There are many movies about the courtroom and the legal process. While Hollywood rarely bothers with accurately portraying our legal system, it’s with good reason. Courtrooms are mostly boring. One movie that gets it (mostly) right: My Cousin Vinny.
My Cousin Vinny was released in 1992. It’s about two “youths” from New York wrongly charged with murdering a convenience store clerk in Alabama. Luckily, one of the defendants has a cousin who passed the bar six weeks ago, who drives down to defend him.
Most of the major flaws are obvious. Murder trials don’t start a week after the crime, and it’s impossible for Vinny to represent both defendants. But otherwise the movie is so good it’s actually shown to students in law school. The movie follows the criminal process pretty closely. The “youths” are arraigned first, which is their opportunity to hear what they are charged with, and bail is set. Next is a preliminary hearing, where the prosecutor just has to show there is some evidence to support the charges.
The opening statement of the prosecutor is frequently cited as the most accurate part of the movie. The prosecutor changes his inflection and speed. He refers to the victim by name, but never the defendants. Vinny’s cross examination is also text book. He gets the witness to agree to indisputable facts, then attacks the witnesses’ credibility with questions that have only one answer. He is forceful and confrontational with a witness who is obviously obstinate, but uses a “soft cross” with the elderly lady who just can’t see well. Throughout the trial, almost everything occurs on screen, could actually occur in a real trial.

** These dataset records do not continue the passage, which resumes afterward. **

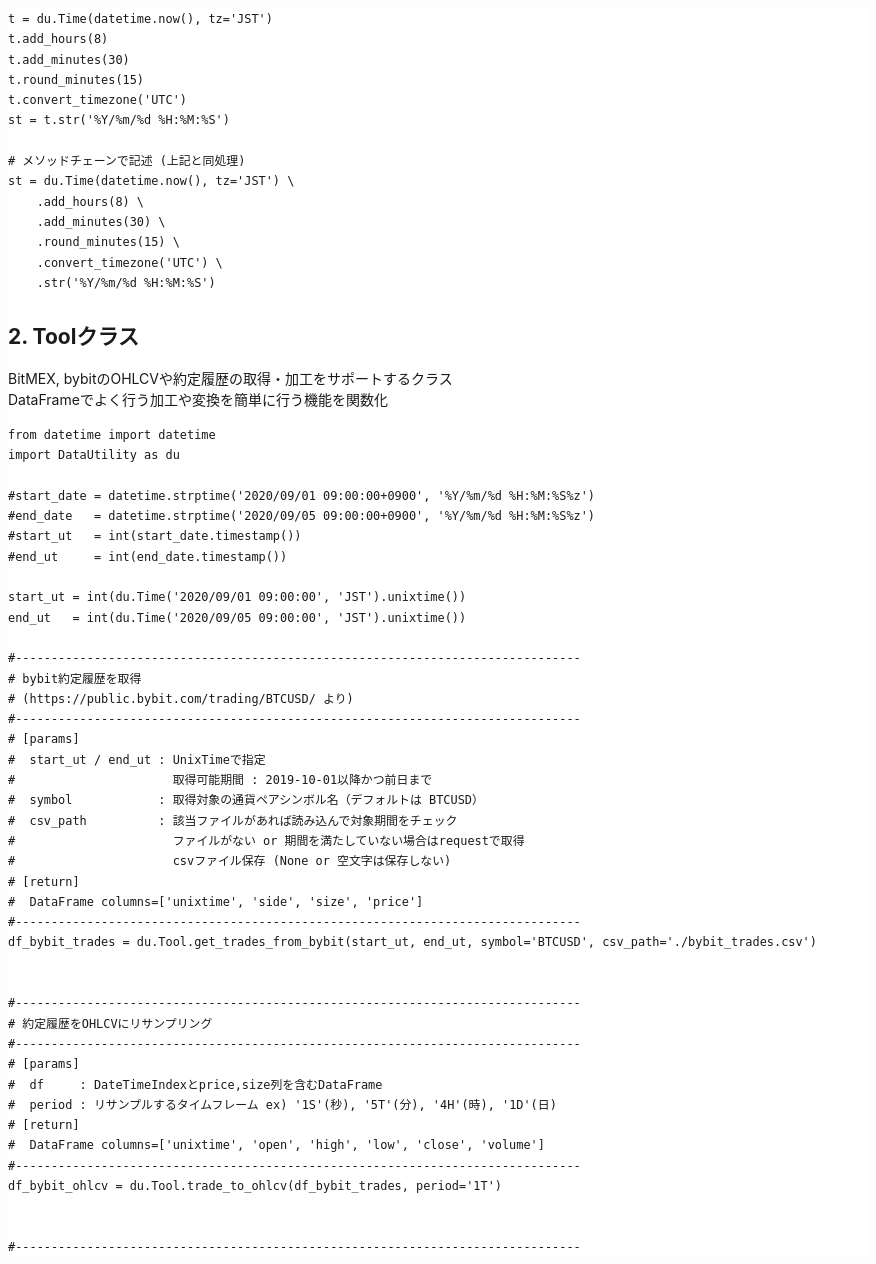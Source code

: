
 ```
t = du.Time(datetime.now(), tz='JST')
t.add_hours(8)
t.add_minutes(30)
t.round_minutes(15)
t.convert_timezone('UTC')
st = t.str('%Y/%m/%d %H:%M:%S')

# メソッドチェーンで記述 (上記と同処理)
st = du.Time(datetime.now(), tz='JST') \
    .add_hours(8) \
    .add_minutes(30) \
    .round_minutes(15) \
    .convert_timezone('UTC') \
    .str('%Y/%m/%d %H:%M:%S')
```

## 2. Toolクラス
BitMEX, bybitのOHLCVや約定履歴の取得・加工をサポートするクラス<br>
DataFrameでよく行う加工や変換を簡単に行う機能を関数化

```
from datetime import datetime
import DataUtility as du

#start_date = datetime.strptime('2020/09/01 09:00:00+0900', '%Y/%m/%d %H:%M:%S%z')
#end_date   = datetime.strptime('2020/09/05 09:00:00+0900', '%Y/%m/%d %H:%M:%S%z')
#start_ut   = int(start_date.timestamp())
#end_ut     = int(end_date.timestamp())

start_ut = int(du.Time('2020/09/01 09:00:00', 'JST').unixtime())
end_ut   = int(du.Time('2020/09/05 09:00:00', 'JST').unixtime())

#-------------------------------------------------------------------------------
# bybit約定履歴を取得
# (https://public.bybit.com/trading/BTCUSD/ より)
#-------------------------------------------------------------------------------
# [params]
#  start_ut / end_ut : UnixTimeで指定
#                      取得可能期間 : 2019-10-01以降かつ前日まで
#  symbol            : 取得対象の通貨ペアシンボル名（デフォルトは BTCUSD）
#  csv_path          : 該当ファイルがあれば読み込んで対象期間をチェック
#                      ファイルがない or 期間を満たしていない場合はrequestで取得
#                      csvファイル保存 (None or 空文字は保存しない)
# [return]
#  DataFrame columns=['unixtime', 'side', 'size', 'price']
#-------------------------------------------------------------------------------
df_bybit_trades = du.Tool.get_trades_from_bybit(start_ut, end_ut, symbol='BTCUSD', csv_path='./bybit_trades.csv')


#-------------------------------------------------------------------------------
# 約定履歴をOHLCVにリサンプリング
#-------------------------------------------------------------------------------
# [params]
#  df     : DateTimeIndexとprice,size列を含むDataFrame
#  period : リサンプルするタイムフレーム ex) '1S'(秒), '5T'(分), '4H'(時), '1D'(日)
# [return]
#  DataFrame columns=['unixtime', 'open', 'high', 'low', 'close', 'volume']
#-------------------------------------------------------------------------------
df_bybit_ohlcv = du.Tool.trade_to_ohlcv(df_bybit_trades, period='1T')


#-------------------------------------------------------------------------------
```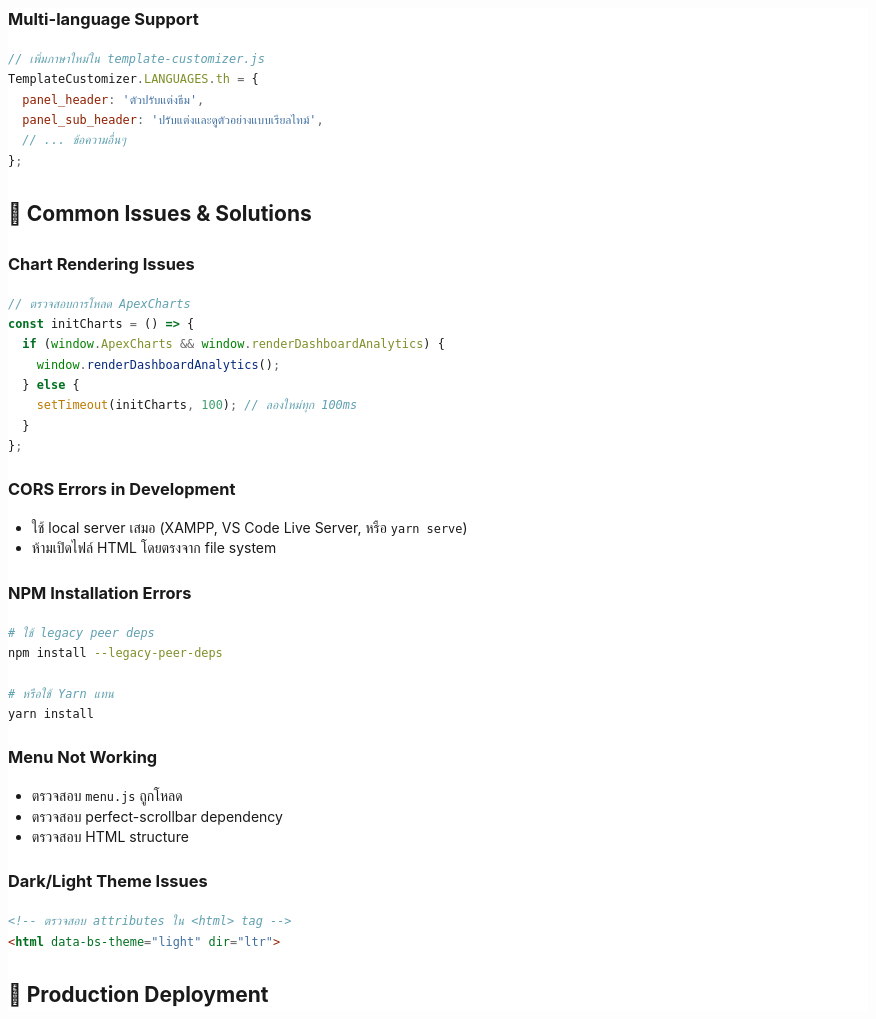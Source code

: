### Multi-language Support
```javascript
// เพิ่มภาษาใหม่ใน template-customizer.js
TemplateCustomizer.LANGUAGES.th = {
  panel_header: 'ตัวปรับแต่งธีม',
  panel_sub_header: 'ปรับแต่งและดูตัวอย่างแบบเรียลไทม์',
  // ... ข้อความอื่นๆ
};
```

## 🚨 Common Issues & Solutions

### Chart Rendering Issues
```javascript
// ตรวจสอบการโหลด ApexCharts
const initCharts = () => {
  if (window.ApexCharts && window.renderDashboardAnalytics) {
    window.renderDashboardAnalytics();
  } else {
    setTimeout(initCharts, 100); // ลองใหม่ทุก 100ms
  }
};
```

### CORS Errors in Development
- ใช้ local server เสมอ (XAMPP, VS Code Live Server, หรือ `yarn serve`)
- ห้ามเปิดไฟล์ HTML โดยตรงจาก file system

### NPM Installation Errors
```bash
# ใช้ legacy peer deps
npm install --legacy-peer-deps

# หรือใช้ Yarn แทน
yarn install
```

### Menu Not Working
- ตรวจสอบ `menu.js` ถูกโหลด
- ตรวจสอบ perfect-scrollbar dependency
- ตรวจสอบ HTML structure

### Dark/Light Theme Issues
```html
<!-- ตรวจสอบ attributes ใน <html> tag -->
<html data-bs-theme="light" dir="ltr">
```

## 🚀 Production Deployment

Another scene in the movie is extremely accurate in a different way. After Vinny has screwed up enough the judge has thrown him in jail, his girlfriend asks him “they didn’t teach you that in law school?” Vinny responds, “No, they teach you Contracts!” There’s a lot of truth in this scene. Law school teaches you plenty about how to apply previous decisions, and interpreting statutes. But just like in the movie, most of being a great lawyer comes from ability and work learned outside of law school, both in court and life.